Manovra, modifiche: pacchetto ambiente e Tav

Salgono a 155 gli articoli della manovra sottoposta in queste ore a modifiche prima di arrivare in Parlamento.

Non arriverà prima di lunedì o martedì in Parlamento la nuova legge di Bilancio che in questo fine settimane il governo provvederà a modificare. Il Mef sta apportando modifiche al testo approvato lunedì scorso dal Cdm. La manovra da 35 miliardi ha ricevuto molte critiche dall’opposizione e per questo il governo è intervenuto limando gli interventi e definendo le coperture.

Il testo sale a 155 articoli e tra le nuove misure al vaglio c’è anche un pacchetto sull’ambiente. Poi alcune opere infrastrutturali tra cui il terzo lotto della Tav e l’esenzione dell’Imu per i proprietari di immobili occupati che abbiano presentato regolare denuncia. Una vittoria per le regioni che chiedono l’autonomia arriva dall’istituzione di una cabina di regia sull’autonomia per completare i Lep in 6 mesi su diritti civili e sociali e costi correlati, guidata dal ministro Calderoli.

primo consiglio dei Ministri governo Meloni

Le critiche dei sindacati su pensioni e cuneo fiscale

Oltre alle nuove proposte, in queste ore sono state definite alcune norme che erano solo citate e non meglio specificate. Ad esempio, il mese in più di congedo per le mamme retribuito all’80%, l’assegno unico rafforzato e opzione donna che non sarà legata al numero dei figli. Ci sono alcune norme invece che rischiano di essere bocciate dopo le critiche aspre arrivate dai sindacati relative a pensioni, cuneo fiscale e voucher.

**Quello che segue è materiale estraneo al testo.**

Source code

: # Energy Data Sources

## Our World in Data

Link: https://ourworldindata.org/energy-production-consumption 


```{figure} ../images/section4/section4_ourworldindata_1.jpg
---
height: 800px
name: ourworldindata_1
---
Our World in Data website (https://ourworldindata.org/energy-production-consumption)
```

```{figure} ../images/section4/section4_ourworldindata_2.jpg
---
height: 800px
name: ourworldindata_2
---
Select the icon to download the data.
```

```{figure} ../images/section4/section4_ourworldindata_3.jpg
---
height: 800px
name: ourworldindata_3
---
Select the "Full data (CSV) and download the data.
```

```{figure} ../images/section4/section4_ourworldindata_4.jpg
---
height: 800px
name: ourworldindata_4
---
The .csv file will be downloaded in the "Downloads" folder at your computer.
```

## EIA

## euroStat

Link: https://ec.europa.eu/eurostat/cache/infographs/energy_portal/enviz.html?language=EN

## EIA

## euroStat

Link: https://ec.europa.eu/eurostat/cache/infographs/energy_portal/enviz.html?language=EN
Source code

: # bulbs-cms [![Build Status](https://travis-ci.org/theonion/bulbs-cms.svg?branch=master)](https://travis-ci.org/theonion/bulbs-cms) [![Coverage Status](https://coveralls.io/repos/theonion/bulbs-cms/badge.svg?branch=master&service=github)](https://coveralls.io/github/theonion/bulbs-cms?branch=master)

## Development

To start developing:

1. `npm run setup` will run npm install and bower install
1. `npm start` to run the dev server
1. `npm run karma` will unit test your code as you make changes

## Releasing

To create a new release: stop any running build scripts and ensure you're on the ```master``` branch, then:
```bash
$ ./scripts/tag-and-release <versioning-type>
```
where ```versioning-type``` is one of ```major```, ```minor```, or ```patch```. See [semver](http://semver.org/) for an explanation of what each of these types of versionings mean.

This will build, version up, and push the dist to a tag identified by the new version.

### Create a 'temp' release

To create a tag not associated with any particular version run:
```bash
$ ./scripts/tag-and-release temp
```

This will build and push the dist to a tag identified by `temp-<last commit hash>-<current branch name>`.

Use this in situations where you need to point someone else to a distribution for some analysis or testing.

Le critiche arrivano soprattutto per i paletti posti per la rivalutazione delle pensioni, che secondo Cgil, Cisl e Uil alcune pensioni non riceverebbero l’adeguamento completo. Per quanto riguarda la soglia pensionistica, i sindacati chiedono che i 41 anni di contributi necessari siano sufficienti per l’uscita anticipata a prescindere dall’età anagrafica (proposta dal governo a 62 anni). Per quanto riguarda il cuneo fiscale, la richiesta è di portare la riduzione al 3% per i redditi fino a 35.000 euro e non limitarla ai redditi fino a 20.000 euro.